I assume this is a mistake, and you intended to set it for a year in the future, this is one reason to favour max-age over expires.
If this was the case, then your images will be cached up to a year. It's allowable to drop something out of the cache at any time, for example to clean out less-frequently used entries to reduce the size on disk that the cache is taking up.
There are two possible approaches to deal with the possibility of reducing the risk of staleness. One is to set a much lower expiry time, and use e-tags and modification dates so that after that expiry time has past you can send a 304 if there is no change, so the server need send only a few bytes rather than the entire entity.
The other is to keep the expiry at a year, but to change the URI used when you change. This can be useful in the case of e.g. a large file that is used on almost every page on your site.

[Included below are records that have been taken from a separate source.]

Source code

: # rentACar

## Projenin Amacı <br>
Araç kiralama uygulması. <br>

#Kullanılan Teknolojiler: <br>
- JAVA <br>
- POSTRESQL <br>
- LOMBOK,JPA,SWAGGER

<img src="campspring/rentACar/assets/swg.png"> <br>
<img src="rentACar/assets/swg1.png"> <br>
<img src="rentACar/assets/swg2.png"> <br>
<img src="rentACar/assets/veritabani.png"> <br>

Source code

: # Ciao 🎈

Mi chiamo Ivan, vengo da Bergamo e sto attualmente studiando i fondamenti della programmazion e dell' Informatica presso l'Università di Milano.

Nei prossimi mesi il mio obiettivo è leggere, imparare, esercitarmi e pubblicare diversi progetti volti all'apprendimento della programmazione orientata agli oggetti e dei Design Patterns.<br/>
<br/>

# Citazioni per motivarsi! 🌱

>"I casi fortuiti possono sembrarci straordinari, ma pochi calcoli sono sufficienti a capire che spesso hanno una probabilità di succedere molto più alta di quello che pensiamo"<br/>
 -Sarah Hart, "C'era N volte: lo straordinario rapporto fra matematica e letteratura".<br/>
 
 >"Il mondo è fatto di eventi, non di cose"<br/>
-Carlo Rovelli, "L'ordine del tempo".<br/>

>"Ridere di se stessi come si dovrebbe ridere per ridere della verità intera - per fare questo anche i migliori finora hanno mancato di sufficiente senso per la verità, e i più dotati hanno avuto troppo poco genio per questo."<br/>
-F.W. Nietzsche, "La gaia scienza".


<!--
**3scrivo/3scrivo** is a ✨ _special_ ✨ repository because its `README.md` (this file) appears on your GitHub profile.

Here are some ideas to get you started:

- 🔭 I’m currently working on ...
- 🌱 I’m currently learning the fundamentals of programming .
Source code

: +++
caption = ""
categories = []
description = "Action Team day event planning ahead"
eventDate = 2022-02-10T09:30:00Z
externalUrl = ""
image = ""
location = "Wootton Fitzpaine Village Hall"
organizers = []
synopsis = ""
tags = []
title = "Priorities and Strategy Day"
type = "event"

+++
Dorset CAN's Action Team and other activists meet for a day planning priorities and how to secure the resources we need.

It requires that you change all references to that resource when it does change (because you are essentially changing to use a new resource), which can be fiddly and therefore is only advised as an optimisation in a few hotspot cases. If a file ignores query attributes (e.g. it's just served straight from a file) the browser won't know that, hence you could use something like /scripts/bigScript.js?version=1.2.3 and then change to /scripts/bigScript.js?version=1.2.4 when you change bigScript.js. This will have no effect on bigScript.js, but will cause the browser to get a new file, as for all it knows it's a completely different resource.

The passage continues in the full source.